Working data:

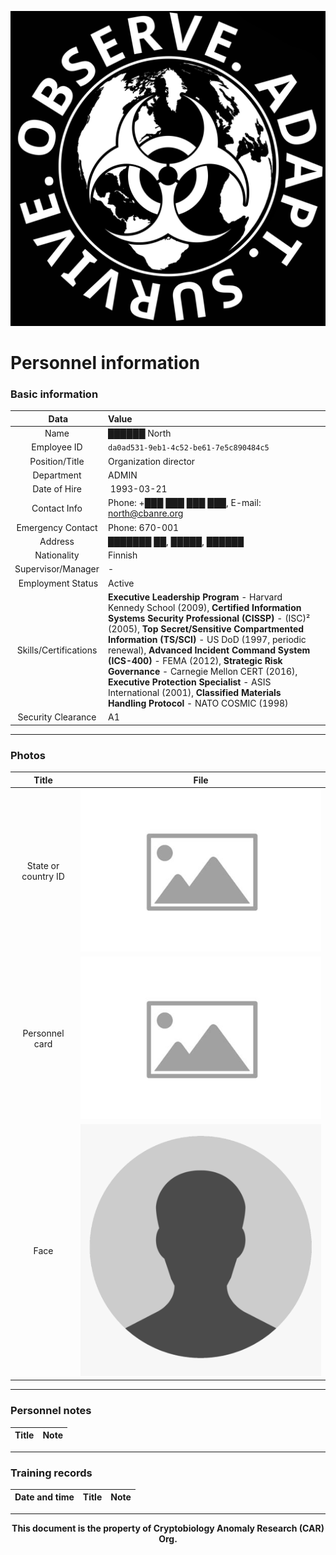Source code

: ![CAR Org. Logo](/media/car_logo.png)

# Personnel information

### Basic information

| Data | Value |
| :---: | :--- |
| Name | ██████ North |
| Employee ID | `da0ad531-9eb1-4c52-be61-7e5c890484c5` |
| Position/Title | Organization director |
| Department | ADMIN |
| Date of Hire | 1993-03-21 |
| Contact Info | Phone: +███ ███ ███ ███, E-mail: north@cbanre.org |
| Emergency Contact | Phone: 670-001 |
| Address | ███████ ██, █████, ██████ |
| Nationality | Finnish |
| Supervisor/Manager | - |
| Employment Status | Active |
| Skills/Certifications | **Executive Leadership Program** - Harvard Kennedy School (2009), **Certified Information Systems Security Professional (CISSP)** - (ISC)² (2005), **Top Secret/Sensitive Compartmented Information (TS/SCI)** - US DoD (1997, periodic renewal), **Advanced Incident Command System (ICS-400)** - FEMA (2012), **Strategic Risk Governance** - Carnegie Mellon CERT (2016), **Executive Protection Specialist** - ASIS International (2001), **Classified Materials Handling Protocol** - NATO COSMIC (1998) |
| Security Clearance | A1 |

---

### Photos

| Title | File |
| :---: | :---: |
| State or country ID | ![ID](/media/placeholder_image.png) |
| Personnel card | ![ID](/media/placeholder_image.png) |
| Face | ![ID](/media/placeholder_person.png) |

---

### Personnel notes

| Title | Note |
| :---: | :--- |

---

### Training records

| Date and time | Title | Note |
| :---: | :--- | :--- |

---

**<p align="center">This document is the property of Cryptobiology Anomaly Research (CAR) Org.</p>**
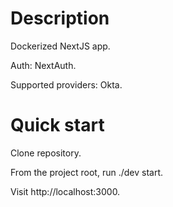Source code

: # Description

Dockerized NextJS app.

Auth: NextAuth.

Supported providers: Okta.

# Quick start
Clone repository.

From the project root, run ./dev start.

Visit http://localhost:3000.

Task details: Each line above is to be copied exactly, and the pictures are to be dropped.

Written response:
Source code

: ![CAR Org. Logo](/media/car_logo.png)

# Personnel information

### Basic information

| Data | Value |
| :---: | :--- |
| Name | ██████ North |
| Employee ID | `da0ad531-9eb1-4c52-be61-7e5c890484c5` |
| Position/Title | Organization director |
| Department | ADMIN |
| Date of Hire | 1993-03-21 |
| Contact Info | Phone: +███ ███ ███ ███, E-mail: north@cbanre.org |
| Emergency Contact | Phone: 670-001 |
| Address | ███████ ██, █████, ██████ |
| Nationality | Finnish |
| Supervisor/Manager | - |
| Employment Status | Active |
| Skills/Certifications | **Executive Leadership Program** - Harvard Kennedy School (2009), **Certified Information Systems Security Professional (CISSP)** - (ISC)² (2005), **Top Secret/Sensitive Compartmented Information (TS/SCI)** - US DoD (1997, periodic renewal), **Advanced Incident Command System (ICS-400)** - FEMA (2012), **Strategic Risk Governance** - Carnegie Mellon CERT (2016), **Executive Protection Specialist** - ASIS International (2001), **Classified Materials Handling Protocol** - NATO COSMIC (1998) |
| Security Clearance | A1 |

---

### Photos

| Title | File |
| :---: | :---: |
| State or country ID | ![ID](/media/placeholder_image.png) |
| Personnel card | ![ID](/media/placeholder_image.png) |
| Face | ![ID](/media/placeholder_person.png) |

---

### Personnel notes

| Title | Note |
| :---: | :--- |

---

### Training records

| Date and time | Title | Note |
| :---: | :--- | :--- |

---

**<p align="center">This document is the property of Cryptobiology Anomaly Research (CAR) Org.</p>**
Source code

: # Description

Dockerized NextJS app.

Auth: NextAuth.

Supported providers: Okta.

# Quick start
Clone repository.

From the project root, run ./dev start.

Visit http://localhost:3000.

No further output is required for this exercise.